OLYMPIA — Gov. Jay Inslee issued an executive order Monday to potentially restore some affirmative action policies to Washington state public contracting, education and hiring.

Monday’s order begins a process of evaluating how Washington state agencies and schools can diversify and achieve equity while still complying with a two-decade-old voter-approved law that bans affirmative action on the basis of gender or race.

It was unclear Monday what the order — which includes requirements for reports to come in the future — will achieve in the near term.

The governor first announced his intentions to rescind and replace the directives after meeting earlier this month with Black community leaders. The decision drew quick criticism from opponents of affirmative action, who led successful campaigns in 1998 and 2019 against affirmative action at the ballot box.

Monday’s order rolled back the executive directive by then-Gov. Gary Locke barring state agencies from using affirmative action after Washington voters banned it in 1998.

In a statement, Inslee noted that it was Martin Luther King Jr. Day and said his order is geared to “achieve equity within the law in our state.”


“Achieving equal opportunity has always been foundational to our country’s history and each of us bears the responsibility to stand up and keep this unalienable right for all Washingtonians,” the governor said in prepared remarks. “Everyone deserves a fair chance to live to the fullest — everyone.”

In Monday’s order, Inslee directed state human resources officials to come up with a strategy to further diversify public hiring by October.

Those officials “will proactively address and dismantle oppressive systems and practices in the workplace and build new, equitable systems to achieve a workforce that is representative of the diversity of Washington and practices cultural humility,” according to the order.

Additionally, state human resources officials must require all state employees under Inslee’s purview to complete diversity, equity and inclusion training.

Likewise, on education, Inslee’s order directs the Washington Student Achievement Council to prepare a report analyzing “patterns of access and success across student subpopulations” and faculty, as well as state equity demographics at public education institutions.

That report must also review and describe gaps in existing measures to remedy discrimination across higher education, according to the order.


On contracting, the governor’s order directs all state agencies to use a set of guidelines called “Tools for Equity in Public Spending.” That document spells out how Washington agencies should create “meaningful opportunities” for small and diverse businesses to get contracts.

Those tools have been available since last year but were not a requirement before now, according to Inslee spokesperson Mike Faulk. Agencies have six months to implement that and other measures in the order, he added.

The new executive order does not change other state and federal legal requirements — including the voter-approved ban on affirmative action, according to the governor’s office. State agencies must consult with the Attorney General’s Office on how to comply.

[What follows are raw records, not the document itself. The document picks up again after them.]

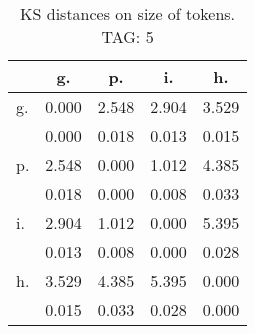 \begin{table}[h!]
\begin{center}
\begin{tabular}{| l | c | c | c | c |}\hline
 & g. & p. & i. & h. \\\hline
g. & 0.000  & 2.548  & 2.904  & 3.529 \\\hline
 & 0.000  & 0.018  & 0.013  & 0.015 \\\hline
p. & 2.548  & 0.000  & 1.012  & 4.385 \\\hline
 & 0.018  & 0.000  & 0.008  & 0.033 \\\hline
i. & 2.904  & 1.012  & 0.000  & 5.395 \\\hline
 & 0.013  & 0.008  & 0.000  & 0.028 \\\hline
h. & 3.529  & 4.385  & 5.395  & 0.000 \\\hline
 & 0.015  & 0.033  & 0.028  & 0.000 \\\hline
\end{tabular}
\caption{KS distances on size of tokens. TAG: 5}
\end{center}
\end{table} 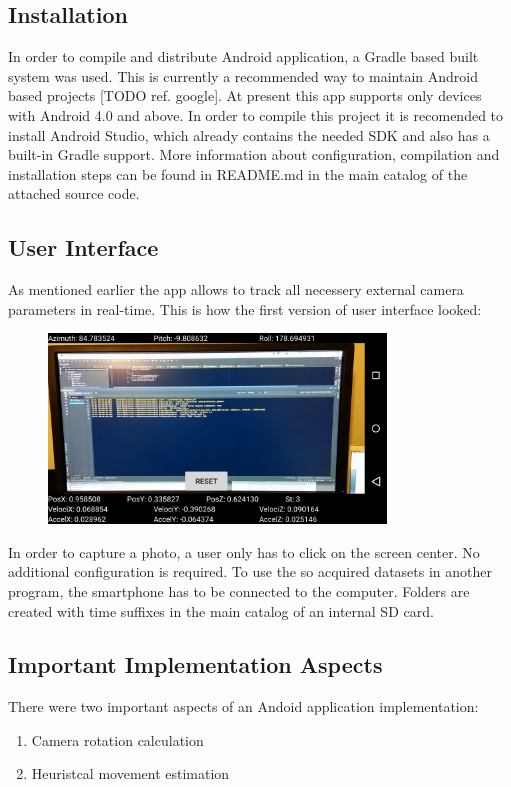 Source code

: \subsection{Installation}
In order to compile and distribute Android application, a Gradle based built system was used. This is currently a recommended way to maintain Android based projects [TODO ref. google]. At present this app supports only devices with Android 4.0 and above. In order to compile this project it is recomended to install Android Studio, which already contains the needed SDK and also has a built-in Gradle support. More information about configuration, compilation and installation steps can be found in README.md in the main catalog of the attached source code. 
\subsection{User Interface}
As mentioned earlier the app allows to track all necessery external camera parameters in real-time. This is how the first version of user interface looked:
\begin{figure}[h!]
    \centering
    \includegraphics[width=0.8\textwidth]{AndroidScreenShot}
    \caption{}
    \label{fig:AndroidScreenShot}
\end{figure}
\clearpage
In order to capture a photo, a user only has to click on the screen center. No additional configuration is required. To use the so acquired datasets in another program, the smartphone has to be connected to the computer. Folders are created with time suffixes in the main catalog of an internal SD card.
\subsection{Important Implementation Aspects}
There were two important aspects of an Andoid application implementation:
\begin{enumerate}
\item Camera rotation calculation
\item Heuristcal movement estimation
\end{enumerate}
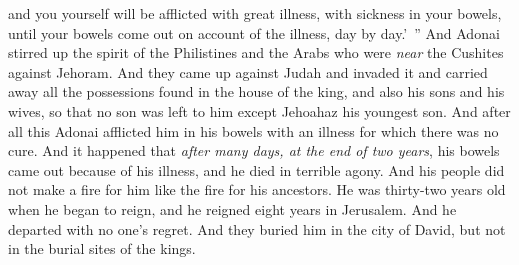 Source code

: \begin{biblechapter}
\verse and you yourself will be afflicted with great illness, with sickness in your bowels, until your bowels come out on account of the illness, day by day.’ ”
\verse And Adonai stirred up the spirit of the Philistines and the Arabs who were \textit{near} the Cushites against Jehoram.
\verse And they came up against Judah and invaded it and carried away all the possessions found in the house of the king, and also his sons and his wives, so that no son was left to him except Jehoahaz his youngest son.
\verse And after all this Adonai afflicted him in his bowels with an illness for which there was no cure.
\verse And it happened that \textit{after many days, at the end of two years}, his bowels came out because of his illness, and he died in terrible agony. And his people did not make a fire for him like the fire for his ancestors.
\verse He was thirty-two years old when he began to reign, and he reigned eight years in Jerusalem. And he departed with no one’s regret. And they buried him in the city of David, but not in the burial sites of the kings.
\end{biblechapter}

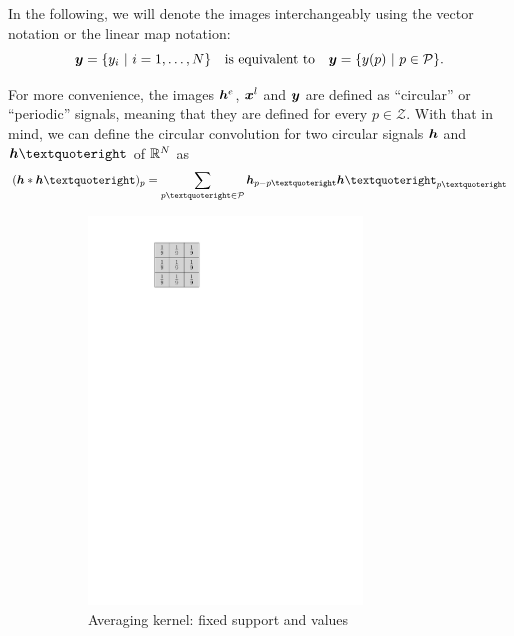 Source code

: In the following, we will denote the images interchangeably using the vector notation  or the linear map notation: $$\bm{y} = \{ y_i ~|~ i=1,\dots,N \} \quad \text{is equivalent to}\quad \bm{y} = \{y(p) ~|~ p \in \mathcal P\}.$$

For more convenience, the images $\bm{h}^e$, $\bm{x}^l$ and $\bm{y}$ are defined as “circular” or “periodic” signals, meaning that they are defined for every $p \in \mathcal{Z}$. With that in mind, we can define the circular convolution for two circular signals $\bm{h}$ and $\h’$ of $\mathbb{R}^N$ as
$$(\h * \h’)_p = \sum_{p’ \in \P} \h_{p-p’} \h’_{p’}$$

\begin{figure}[!ht]\centering
\begin{subfigure}[b]{0.20\textwidth}\centering
\includegraphics[width=0.80\textwidth]{figures/kernel-exple.pdf}
\caption{Averaging kernel: fixed support and values}
\end{subfigure}
\begin{subfigure}[b]{0.79\textwidth}\centering

\end{subfigure}
\end{figure}
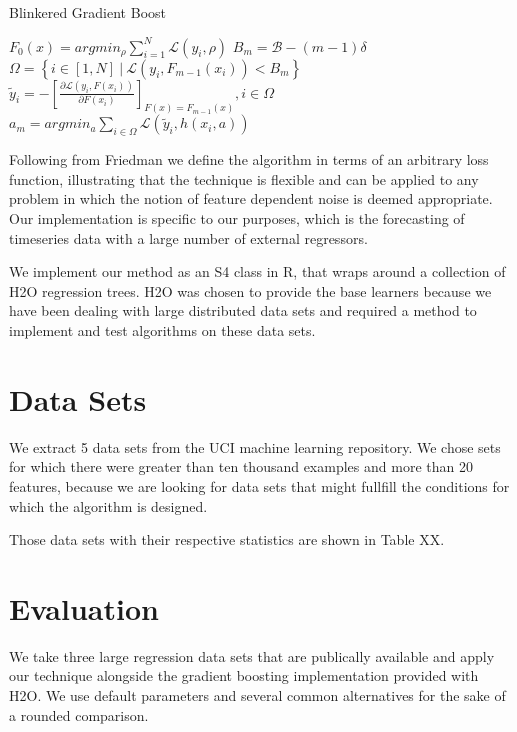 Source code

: \documentclass[11pt,twoside,a4paper]{article}
\begin{document}
\begin{algorithm}
\caption{Blinkered Gradient Boost}\label{bgm}
\begin{algorithmic}[1]
\State $\displaystyle F_0(x) = arg min_{\rho} \sum_{i=1}^N \mathcal{L}(y_i, \rho) $
\State $B_m = \mathcal{B} - (m-1)\delta $
\State $\displaystyle \Omega = \left\{ i \in [1,N] \ | \ \mathcal{L}(y_i, F_{m-1}(x_i)) < B_m \right\} $
\State $\displaystyle \tilde{y}_i = - \left[ \frac{\partial \mathcal{L}(y_i, F(x_i)) }{\partial  F(x_i)} \right]_{F(x) =F_{m-1}(x)}, i \in \Omega  $
\State $\displaystyle a_m = arg min_a \sum_{i \in \Omega} \mathcal{L}(\tilde{y}_i, h(x_i, a)) $
\EndFor
\end{algorithmic}
\end{algorithm}

 
Following from Friedman we define the algorithm in terms of an arbitrary loss function, illustrating
that the technique is flexible and can be applied to any problem in which the notion of feature dependent
noise is deemed appropriate. Our implementation is specific to our purposes, which is the forecasting
of timeseries data with a large number of external regressors.

We implement our method as an S4 class in R, that wraps around a collection of H2O regression trees.
H2O was chosen to provide the base learners because we have been dealing with large distributed data 
sets and required a method to implement and test algorithms on these data sets.

\section{Data Sets}

We extract 5 data sets from the UCI machine learning repository. We chose sets for which there were greater than ten thousand
examples and more than 20 features, because we are looking for data sets that might fullfill the conditions for which the
algorithm is designed. 

Those data sets with their respective statistics are shown in Table XX.

  

\section{Evaluation}

We take three large regression data sets that are publically available 
and apply our technique alongside the gradient boosting implementation
provided with H2O. We use default parameters and several common alternatives
for the sake of a rounded comparison. 
\end{document}

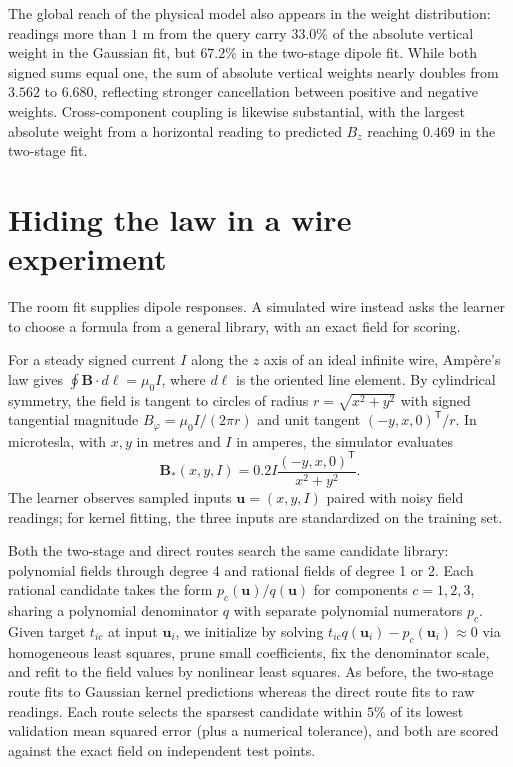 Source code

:\documentclass[11pt]{article}
\newcommand{\B}{\mathbf B}
\begin{document}
The global reach of the physical model also appears in the weight distribution:
readings more than \(1\) m from the query carry \(33.0\%\) of the absolute
vertical weight in the Gaussian fit, but \(67.2\%\) in the two-stage dipole
fit. While both signed sums equal one, the sum of absolute vertical weights
nearly doubles from \(3.562\) to \(6.680\), reflecting stronger cancellation
between positive and negative weights. Cross-component coupling is likewise
substantial, with the largest absolute weight from a horizontal reading to
predicted \(B_z\) reaching \(0.469\) in the two-stage fit.

\section{Hiding the law in a wire experiment}

The room fit supplies dipole responses. A simulated wire instead asks the
learner to choose a formula from a general library, with an exact field for scoring.

For a steady signed current \(I\) along the \(z\) axis of an ideal infinite
wire, Amp\`ere's law gives \(\oint\B\cdot d\boldsymbol\ell=\mu_0 I\), where
\(d\boldsymbol\ell\) is the oriented line element. By cylindrical symmetry, the
field is tangent to circles of radius \(r=\sqrt{x^2+y^2}\) with signed
tangential magnitude \(B_\varphi=\mu_0 I/(2\pi r)\) and unit tangent
\((-y,x,0)^{\mathsf T}/r\). In microtesla, with \(x,y\) in metres and \(I\) in
amperes, the simulator evaluates
\begin{equation}
 \B_*(x,y,I)=0.2I\frac{(-y,x,0)^{\mathsf T}}{x^2+y^2}.
 \label{eq:wire_truth}
\end{equation}
The learner observes sampled inputs \(\mathbf u=(x,y,I)\) paired with noisy
field readings; for kernel fitting, the three inputs are standardized on the
training set.

Both the two-stage and direct routes search the same candidate library:
polynomial fields through degree 4 and rational fields of degree 1 or 2. Each
rational candidate takes the form \(p_c(\mathbf u)/q(\mathbf u)\) for
components \(c=1,2,3\), sharing a polynomial denominator \(q\) with separate
polynomial numerators \(p_c\). Given target \(t_{ic}\) at input \(\mathbf u_i\),
we initialize by solving \(t_{ic}q(\mathbf u_i)-p_c(\mathbf u_i)\approx0\) via
homogeneous least squares, prune small coefficients, fix the denominator scale,
and refit to the field values by nonlinear least squares. As before, the
two-stage route fits to Gaussian kernel predictions whereas the direct route
fits to raw readings. Each route selects the sparsest candidate within \(5\%\)
of its lowest validation mean squared error (plus a numerical tolerance), and
both are scored against the exact field on independent test points.
\end{document}
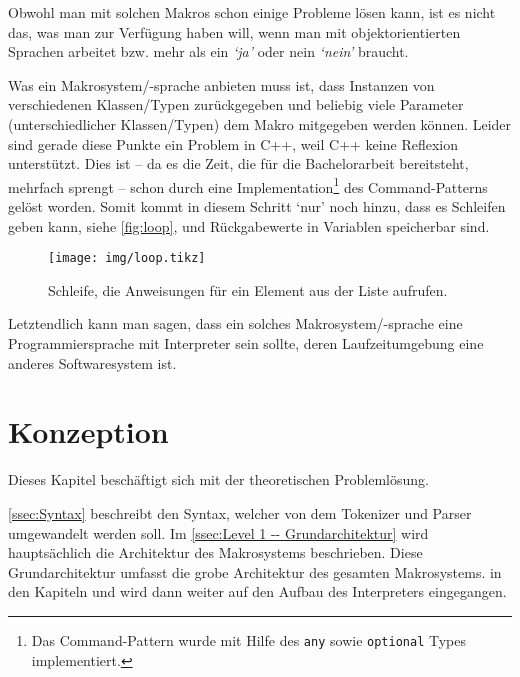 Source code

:     Obwohl man mit solchen Makros schon einige Probleme lösen kann, ist es nicht das, was man zur Verfügung haben will, wenn man mit objektorientierten Sprachen arbeitet bzw. mehr als ein \textit{`ja'} oder nein \textit{`nein'} braucht.

    Was ein Makrosystem/-sprache anbieten muss ist, dass Instanzen von verschiedenen Klassen/Typen zurückgegeben und beliebig viele Parameter (unterschiedlicher Klassen/Typen) dem Makro mitgegeben werden können. Leider sind gerade diese Punkte ein Problem in C++, weil C++ keine Reflexion\autocites{vinoski2005time}{ferber1989computational} unterstützt. Dies ist -- da es die Zeit, die für die Bachelorarbeit bereitsteht, mehrfach sprengt -- schon durch eine Implementation\footnote{%
      Das Command-Pattern wurde mit Hilfe des \texttt{any}
      sowie \texttt{optional}
      Types implementiert.
    }\spewnotes{}
    des Command-Patterns gelöst worden. Somit kommt in diesem Schritt `nur' noch hinzu, dass es Schleifen geben kann, siehe \autoref{fig:loop}, und Rückgabewerte in Variablen speicherbar sind.

    \begin{figure}[H]
      \centering
      \texttt{[image: img/loop.tikz]}
      \caption{Schleife, die Anweisungen für ein Element aus der Liste aufrufen.}
      \label{fig:loop}
    \end{figure}

    Letztendlich kann man sagen, dass ein solches Makrosystem/-sprache eine Programmiersprache mit Interpreter sein sollte, deren Laufzeitumgebung eine anderes Softwaresystem ist.

\section{Konzeption}
\label{sec:Konzeption}
  Dieses Kapitel beschäftigt sich mit der theoretischen Problemlösung.

  \autoref{ssec:Syntax} beschreibt den Syntax, welcher von dem Tokenizer und Parser umgewandelt werden soll. Im \autoref{ssec:Level 1 -- Grundarchitektur} wird hauptsächlich die Architektur des Makrosystems beschrieben. Diese Grundarchitektur umfasst die grobe Architektur des gesamten Makrosystems. in den Kapiteln  und 
  wird dann weiter auf den Aufbau des Interpreters eingegangen.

Inslee’s announcement is the latest in a 20-year debate by Washingtonians and public officials over the role of affirmative action. In 1998, voters decisively supported an effort at the ballot box led by Tim Eyman and known as Initiative 200 to bar affirmative action based on gender or race. Washington voters in 2019 again upheld the ban in a second statewide vote.

But in 2017 the Washington Attorney General Office issued an opinion stating that the ban on affirmative action “does not prohibit all race- and sex-conscious measures.” With that opinion, supporters of affirmative action came to view Locke’s directive banning the policy in state government 20 years ago as overly broad.

Opponents of affirmative action in Washington have cast the policies as divisive and contend that such measures ultimately reward people based on gender, race or ethnicity instead of merit.


Linda Yang, a spokesperson for 2019’s campaign against affirmative action, said earlier this month that voters have clearly rejected affirmative action policies in the two statewide ballot measures.

“I think he (Inslee) should respect voters’ will. If they want to change the law, maybe do another initiative. I am pretty sure we could beat them again,” Yang said then.

Locke, a strong proponent of affirmative action — who worked on a 2019 campaign to lift the ban, an effort that just narrowly failed — praised the move.

“I applaud Gov. Inslee’s actions today,” Locke said in prepared remarks. “Our state has a deep commitment to providing equitable opportunities for all, and now that the attorney general’s office has modified its opinion, it is absolutely appropriate to repeal 98-01 and replace it with something that better reflects our values.”